Jun 10, 2014 - Denny Morouse Band Features Annie Ellicott in Sunday Father’s Day Show


            For world-class saxophonist Denny Morouse, Sunday's Jazz Depot concert is a chance to pay tribute to the man who got him started on the road that would lead to stages and recording studios shared with Michael Jackson, Art Blakey, Stevie Wonder, Etta James, and John Lennon – among many others.

            “My father was really a great musician, and in the '30s and early '40s, he had a radio show in Pittsburgh [Pennsylvania],” Morouse says. “He played banjo, trumpet, baritone, and button accordion. His grandfather was from Slovenia, and my dad was very well-known for playing Slovenian folk music; he taught me some of that when I was about six.
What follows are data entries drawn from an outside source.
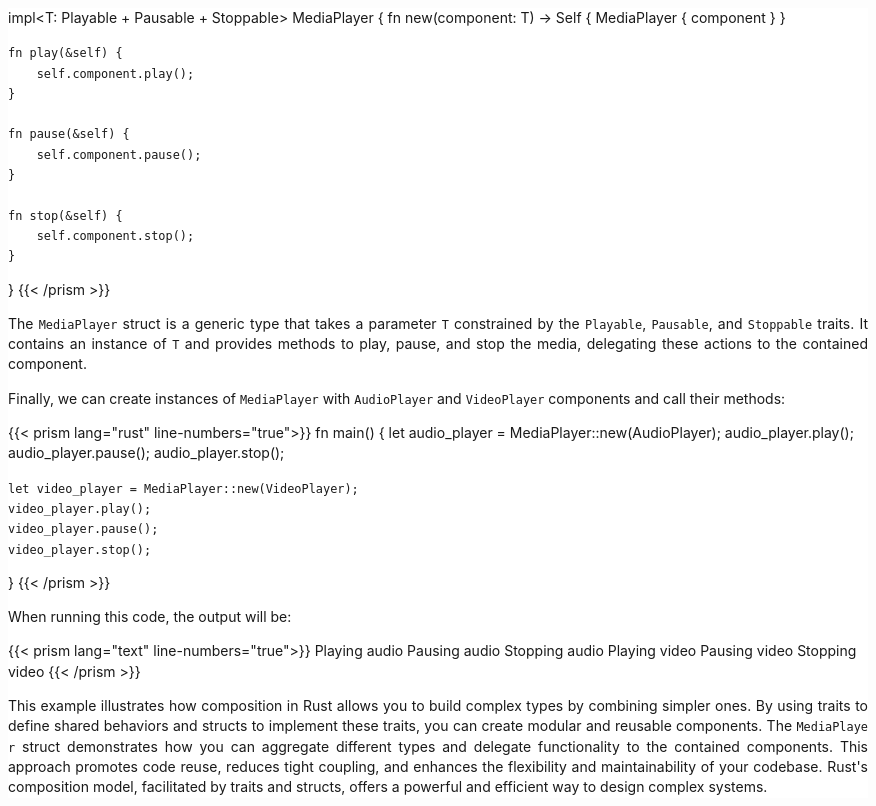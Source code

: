 impl<T: Playable + Pausable + Stoppable> MediaPlayer<T> {
    fn new(component: T) -> Self {
        MediaPlayer { component }
    }

    fn play(&self) {
        self.component.play();
    }

    fn pause(&self) {
        self.component.pause();
    }

    fn stop(&self) {
        self.component.stop();
    }
}
{{< /prism >}}
<p style="text-align: justify;">
The <code>MediaPlayer</code> struct is a generic type that takes a parameter <code>T</code> constrained by the <code>Playable</code>, <code>Pausable</code>, and <code>Stoppable</code> traits. It contains an instance of <code>T</code> and provides methods to play, pause, and stop the media, delegating these actions to the contained component.
</p>

<p style="text-align: justify;">
Finally, we can create instances of <code>MediaPlayer</code> with <code>AudioPlayer</code> and <code>VideoPlayer</code> components and call their methods:
</p>

{{< prism lang="rust" line-numbers="true">}}
fn main() {
    let audio_player = MediaPlayer::new(AudioPlayer);
    audio_player.play();
    audio_player.pause();
    audio_player.stop();

    let video_player = MediaPlayer::new(VideoPlayer);
    video_player.play();
    video_player.pause();
    video_player.stop();
}
{{< /prism >}}
<p style="text-align: justify;">
When running this code, the output will be:
</p>

{{< prism lang="text" line-numbers="true">}}
Playing audio
Pausing audio
Stopping audio
Playing video
Pausing video
Stopping video
{{< /prism >}}
<p style="text-align: justify;">
This example illustrates how composition in Rust allows you to build complex types by combining simpler ones. By using traits to define shared behaviors and structs to implement these traits, you can create modular and reusable components. The <code>MediaPlayer</code> struct demonstrates how you can aggregate different types and delegate functionality to the contained components. This approach promotes code reuse, reduces tight coupling, and enhances the flexibility and maintainability of your codebase. Rust's composition model, facilitated by traits and structs, offers a powerful and efficient way to design complex systems.
</p>
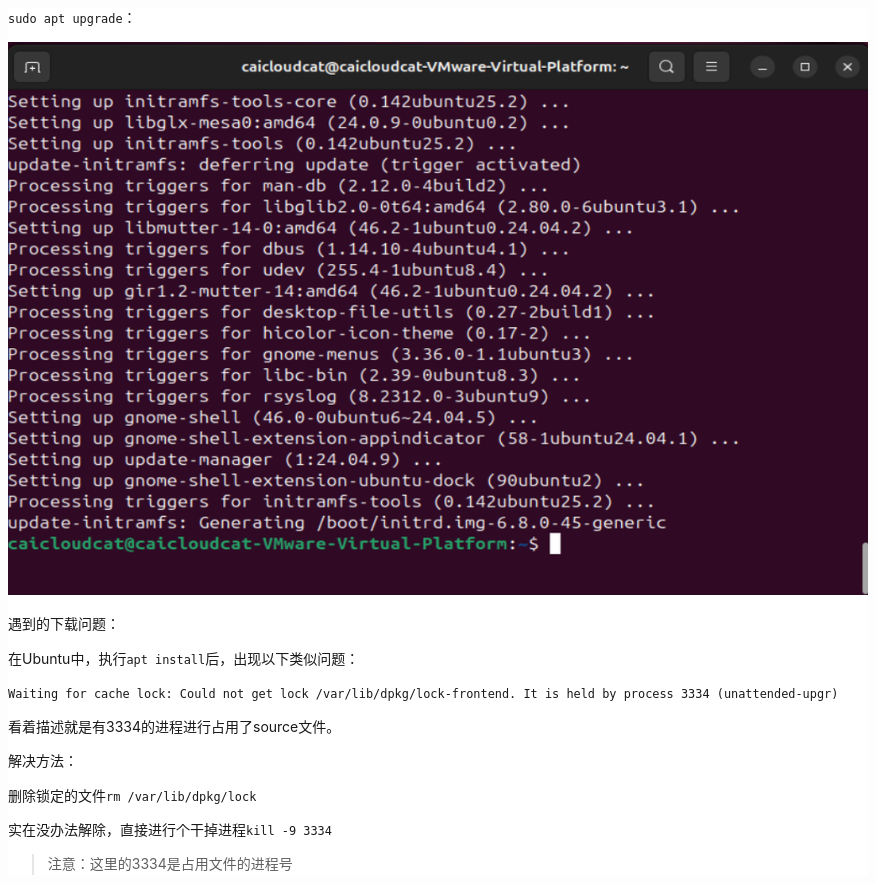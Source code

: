 `sudo apt upgrade`：

![](../../../PageImage/Pasted%20image%2020241015131348.png)

遇到的下载问题：

在Ubuntu中，执行`apt install`后，出现以下类似问题：

```shell
Waiting for cache lock: Could not get lock /var/lib/dpkg/lock-frontend. It is held by process 3334 (unattended-upgr)
```

看着描述就是有3334的进程进行占用了source文件。

解决方法：

删除锁定的文件`rm /var/lib/dpkg/lock`

实在没办法解除，直接进行个干掉进程`kill -9 3334`

> 注意：这里的3334是占用文件的进程号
            “We were a musical family, and we were a poor family, but my father would buy instruments and have people overhaul them. Then he'd sell them at a profit. That way, you could get an instrument cheaper than buying one at a store.” 

            Growing up in a small Pennsylvania town south of Pittsburgh called South Park, Morouse was first attracted to the drums, playing them from the age of six until about 12, when he took up the sax. He became a professional musician at 14, eventually leaving home to tour with the noted jazz drummer Art Blakey. In 1972, he replaced David Sanborn in Stevie Wonder's band; as both saxophonist and bandleader, he toured internationally with Wonder for the next three years.

            His many other notable jobs include working on John Lennon's 1975 golden-oldies album, Rock 'n' Roll.

            “It was just basic rock 'n' roll, and I thought, `Nothing to it,'” he recalls. “We just made up the horn lines for him. I remember him coming into the studio, wearing a sheriff's badge.”

            Morouse moved to Tulsa in 2010, and, as he notes, immediately “started going around listening to everybody in town and sitting in and stuff.” After several people told him he needed to take in a young vocalist named Annie Ellicott, he finally caught her act at the late Brookside club and restaurant, Ciao.

            “I knew right when I heard her sing her first four bars that she had `It' – capital I-t,” he says. “You know when someone has It, and she did. I just had to go up and say, `Man, Annie, you've got It. You're great.'”

            He ended up working with Ellicott several times, taking her to New York to record a couple of songs for his current disc, Dancing with You after You've Gone. He'll have some of those CDs for sale at Sunday's show. He'll also have Ellicott herself; after moving to the Bay Area earlier this year, she's back in town for Father's Day.

            As is the case with Morouse, Ellicott's dad is a musician. He's bassist Rod Ellicott, internationally known for his work with the jazz-rock band Cold Blood.

            “So we can celebrate that, too,” Morouse says. “This is going to be a tribute to our fathers.”

            Slated to join Morouse and Ellicott Sunday are drummer Michael Bremo and bassist-guitarist Stephen Schultz.

            “Jim Rhea, from the Jazz Hall board, told me there was a new drummer in town,” Morouse says. “I went to hear him, and hearing him for the first time was like hearing Annie Ellicott. He's got It. I've been thinking about using him for a long period of time, and the opportunity finally came up.

            “He's young,” adds Morouse, “a really great young drummer about 25 years old. He's from the island of Aruba, and he's spent time playing in Europe and New York City. He works with this young saxophone player named Alex Han. 

            “Michael recommended Stephen Schultz, and he's really an amazing bass player. They're both studying music at the University of Central Oklahoma in Edmond. Michael's working on his master's degree in music, and I think Stephen is an undergraduate. They both play first chair in the jazz band down there, and they're both just really sweet people – and serious about life, you know.”   

            The Denny Morouse Band featuring Annie Ellicott is set to begin at 5:00 p.m. Sunday, June 15, at the Oklahoma Jazz Hall of Fame, located in downtown Tulsa’s Jazz Depot, 111 E. First Street.

            Tickets can be purchased at the Depot, from, or by calling Bettie Downing at 918-281-8609. General admission is $15, reserved table seating $20. Seniors and Jazz Hall members are admitted for $10, and high school and junior high students for $5. 

            The Father's Day show is a part of the Jazz Hall’s 2014 Summer Concert Series.

            The Oklahoma Jazz Hall of Fame is a 501(c)(3) non-profit cultural and educational organization, with a mission to inspire creativity and improve the quality of life for all Oklahomans through preservation, education, and performance of jazz, our uniquely American art form.